Long-time reader… I’m also a junior clerk. I’ve been given the same advice, and it really helped put the situation in perspective. I’m not sure if this is true, but I’ve heard that 80% or more of patients who code in the hospital are not going to leave the hospital alive. There’s a lot of ethical questions to be raised if that is the case. Regardless, always remember to check a patient’s code status after your primary ABC’s if you’re the first one in the room!
One problem with only the leader talking – communication suffers and the code itself dies. The recorder (that’s me over there, a 30-year veteran of critical care, now a supervisor) needs to know What is Happening and When. The leader, not always infallible, needs feedback and suggestions. The other members of the team need to communicate loss of IV access, progress of intervention (“epi’s in; atropine in, set at 200 joules, CLEAR!!) A quiet code is an unsuccessful one – one about to be “called.”
I’ve worked many dozens of full arrests in the last 4 years, and it quickly becomes second nature, especially when you work with a regular group of people for a while and roles become defined. And your resident is right, they are dead, you can only make the situation better.

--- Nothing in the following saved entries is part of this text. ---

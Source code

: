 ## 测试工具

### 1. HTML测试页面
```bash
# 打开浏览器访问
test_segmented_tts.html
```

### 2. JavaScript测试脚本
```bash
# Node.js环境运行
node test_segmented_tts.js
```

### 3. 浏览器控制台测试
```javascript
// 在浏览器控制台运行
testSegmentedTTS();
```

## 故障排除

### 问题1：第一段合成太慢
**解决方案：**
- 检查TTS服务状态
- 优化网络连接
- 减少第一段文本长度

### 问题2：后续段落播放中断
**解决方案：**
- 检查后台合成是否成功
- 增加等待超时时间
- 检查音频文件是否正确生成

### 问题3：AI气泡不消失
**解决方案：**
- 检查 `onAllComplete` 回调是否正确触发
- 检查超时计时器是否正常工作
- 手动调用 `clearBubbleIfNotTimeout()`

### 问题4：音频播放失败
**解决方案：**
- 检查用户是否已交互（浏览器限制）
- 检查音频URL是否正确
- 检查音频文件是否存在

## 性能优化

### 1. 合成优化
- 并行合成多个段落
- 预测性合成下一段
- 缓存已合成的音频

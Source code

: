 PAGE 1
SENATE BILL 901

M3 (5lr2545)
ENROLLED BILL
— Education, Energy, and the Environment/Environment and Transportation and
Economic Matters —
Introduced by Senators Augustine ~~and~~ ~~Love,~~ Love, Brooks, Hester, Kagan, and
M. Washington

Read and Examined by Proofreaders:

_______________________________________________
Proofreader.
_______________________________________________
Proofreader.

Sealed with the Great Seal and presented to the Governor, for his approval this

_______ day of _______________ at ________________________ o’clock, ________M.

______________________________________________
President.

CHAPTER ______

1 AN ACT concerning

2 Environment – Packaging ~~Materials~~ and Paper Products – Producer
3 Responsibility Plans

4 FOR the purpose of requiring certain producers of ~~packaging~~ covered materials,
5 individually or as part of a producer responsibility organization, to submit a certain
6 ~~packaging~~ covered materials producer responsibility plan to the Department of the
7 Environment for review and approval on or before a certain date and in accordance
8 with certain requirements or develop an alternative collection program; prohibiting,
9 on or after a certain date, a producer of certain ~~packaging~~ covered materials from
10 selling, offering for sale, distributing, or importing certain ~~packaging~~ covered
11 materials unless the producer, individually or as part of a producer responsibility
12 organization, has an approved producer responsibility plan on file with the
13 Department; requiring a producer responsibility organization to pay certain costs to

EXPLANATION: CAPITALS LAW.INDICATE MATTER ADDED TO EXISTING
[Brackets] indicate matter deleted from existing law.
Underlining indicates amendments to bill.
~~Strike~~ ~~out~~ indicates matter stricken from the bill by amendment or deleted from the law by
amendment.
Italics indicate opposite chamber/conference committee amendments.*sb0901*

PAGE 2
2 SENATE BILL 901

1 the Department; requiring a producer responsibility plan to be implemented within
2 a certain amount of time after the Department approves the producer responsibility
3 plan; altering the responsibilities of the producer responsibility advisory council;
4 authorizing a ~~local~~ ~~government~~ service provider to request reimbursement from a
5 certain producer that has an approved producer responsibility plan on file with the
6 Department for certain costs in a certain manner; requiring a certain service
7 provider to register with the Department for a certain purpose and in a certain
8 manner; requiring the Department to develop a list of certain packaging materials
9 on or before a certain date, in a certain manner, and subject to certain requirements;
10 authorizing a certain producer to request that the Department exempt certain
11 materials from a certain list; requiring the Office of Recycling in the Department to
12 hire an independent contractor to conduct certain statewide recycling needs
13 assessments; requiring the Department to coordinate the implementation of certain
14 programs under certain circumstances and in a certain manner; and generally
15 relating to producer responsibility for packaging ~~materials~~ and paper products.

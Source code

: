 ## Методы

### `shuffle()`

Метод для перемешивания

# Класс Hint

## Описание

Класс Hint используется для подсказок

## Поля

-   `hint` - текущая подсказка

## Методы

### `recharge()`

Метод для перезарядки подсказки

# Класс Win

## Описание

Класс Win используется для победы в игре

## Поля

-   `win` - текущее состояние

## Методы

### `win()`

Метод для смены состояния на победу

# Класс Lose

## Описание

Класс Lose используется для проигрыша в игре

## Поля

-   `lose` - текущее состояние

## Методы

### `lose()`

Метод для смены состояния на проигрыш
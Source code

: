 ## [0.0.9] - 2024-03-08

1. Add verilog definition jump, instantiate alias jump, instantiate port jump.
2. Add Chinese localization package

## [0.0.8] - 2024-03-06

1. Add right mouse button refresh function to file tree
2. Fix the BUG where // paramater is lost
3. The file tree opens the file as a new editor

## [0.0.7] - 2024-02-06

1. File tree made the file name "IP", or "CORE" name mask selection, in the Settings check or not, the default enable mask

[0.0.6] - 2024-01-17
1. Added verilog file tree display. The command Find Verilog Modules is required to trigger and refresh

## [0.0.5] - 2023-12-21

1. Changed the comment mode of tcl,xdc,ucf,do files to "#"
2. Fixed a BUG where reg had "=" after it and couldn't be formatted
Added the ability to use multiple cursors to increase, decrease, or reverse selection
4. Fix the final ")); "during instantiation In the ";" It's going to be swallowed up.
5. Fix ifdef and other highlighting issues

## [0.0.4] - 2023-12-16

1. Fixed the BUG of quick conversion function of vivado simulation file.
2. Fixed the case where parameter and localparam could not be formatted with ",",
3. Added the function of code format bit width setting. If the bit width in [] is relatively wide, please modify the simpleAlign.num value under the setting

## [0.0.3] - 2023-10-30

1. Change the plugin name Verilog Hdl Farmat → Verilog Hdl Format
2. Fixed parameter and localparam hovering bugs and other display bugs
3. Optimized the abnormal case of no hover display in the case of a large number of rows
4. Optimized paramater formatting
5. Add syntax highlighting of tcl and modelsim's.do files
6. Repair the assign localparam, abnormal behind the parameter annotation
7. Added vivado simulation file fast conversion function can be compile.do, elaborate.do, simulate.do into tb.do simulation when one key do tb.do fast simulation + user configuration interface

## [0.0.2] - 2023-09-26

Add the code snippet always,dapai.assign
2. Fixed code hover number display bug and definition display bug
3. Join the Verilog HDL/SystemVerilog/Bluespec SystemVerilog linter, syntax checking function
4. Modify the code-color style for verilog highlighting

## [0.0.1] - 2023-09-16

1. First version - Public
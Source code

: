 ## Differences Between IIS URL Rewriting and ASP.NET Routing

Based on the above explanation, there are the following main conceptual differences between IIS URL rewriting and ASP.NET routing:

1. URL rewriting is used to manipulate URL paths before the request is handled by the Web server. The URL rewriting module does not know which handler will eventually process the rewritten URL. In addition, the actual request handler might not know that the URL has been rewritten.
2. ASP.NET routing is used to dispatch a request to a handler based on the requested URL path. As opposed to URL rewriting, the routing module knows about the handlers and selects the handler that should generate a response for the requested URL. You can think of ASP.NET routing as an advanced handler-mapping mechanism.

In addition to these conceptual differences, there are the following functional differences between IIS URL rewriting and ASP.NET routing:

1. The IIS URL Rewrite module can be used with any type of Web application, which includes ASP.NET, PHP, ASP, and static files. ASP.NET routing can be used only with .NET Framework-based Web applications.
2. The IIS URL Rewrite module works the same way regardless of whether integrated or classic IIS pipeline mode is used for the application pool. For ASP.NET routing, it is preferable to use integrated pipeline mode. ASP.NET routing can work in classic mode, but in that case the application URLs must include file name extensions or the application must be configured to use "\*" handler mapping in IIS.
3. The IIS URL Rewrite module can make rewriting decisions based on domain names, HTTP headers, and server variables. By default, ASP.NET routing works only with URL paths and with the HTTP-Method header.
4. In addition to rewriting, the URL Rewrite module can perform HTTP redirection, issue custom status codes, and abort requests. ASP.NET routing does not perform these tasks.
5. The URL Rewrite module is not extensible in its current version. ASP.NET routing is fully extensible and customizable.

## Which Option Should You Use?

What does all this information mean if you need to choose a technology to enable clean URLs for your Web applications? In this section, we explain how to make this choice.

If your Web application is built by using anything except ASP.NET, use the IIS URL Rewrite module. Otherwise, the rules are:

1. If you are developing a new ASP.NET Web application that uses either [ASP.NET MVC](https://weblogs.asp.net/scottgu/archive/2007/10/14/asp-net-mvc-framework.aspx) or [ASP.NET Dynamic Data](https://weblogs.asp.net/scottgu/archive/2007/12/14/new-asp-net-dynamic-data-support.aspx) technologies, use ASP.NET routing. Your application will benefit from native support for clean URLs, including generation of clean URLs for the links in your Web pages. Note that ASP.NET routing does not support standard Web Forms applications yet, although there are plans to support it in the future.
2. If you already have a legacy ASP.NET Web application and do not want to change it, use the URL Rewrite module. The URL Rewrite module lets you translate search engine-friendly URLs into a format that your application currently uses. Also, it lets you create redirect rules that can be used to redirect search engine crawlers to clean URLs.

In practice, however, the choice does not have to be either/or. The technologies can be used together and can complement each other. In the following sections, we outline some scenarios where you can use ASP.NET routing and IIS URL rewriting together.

I’m still trying to find out the etiology of the codes… but for now, here is a summary of the color code:
CODE BLUE = MEDICAL EMERGENCY
CODE YELLOW = HAZARDOUS MATERIALS INCIDENT
CODE RED = FIRE
CODE ORANGE = BOMB THREAT
CODE PINK = INFANT / CHILD ABDUCTION
CODE SILVER = HOSTAGE SITUATION
CODE BLACK = VIOLENCE
there’s a code brown, but i’m not sure it’s a real one; maybe check, http://www.poopreport.com
the one time i observed the code, everyone ssemed so calm, it was nerve-wrecking to me. and that advice is so fitting. it helps thinking that way.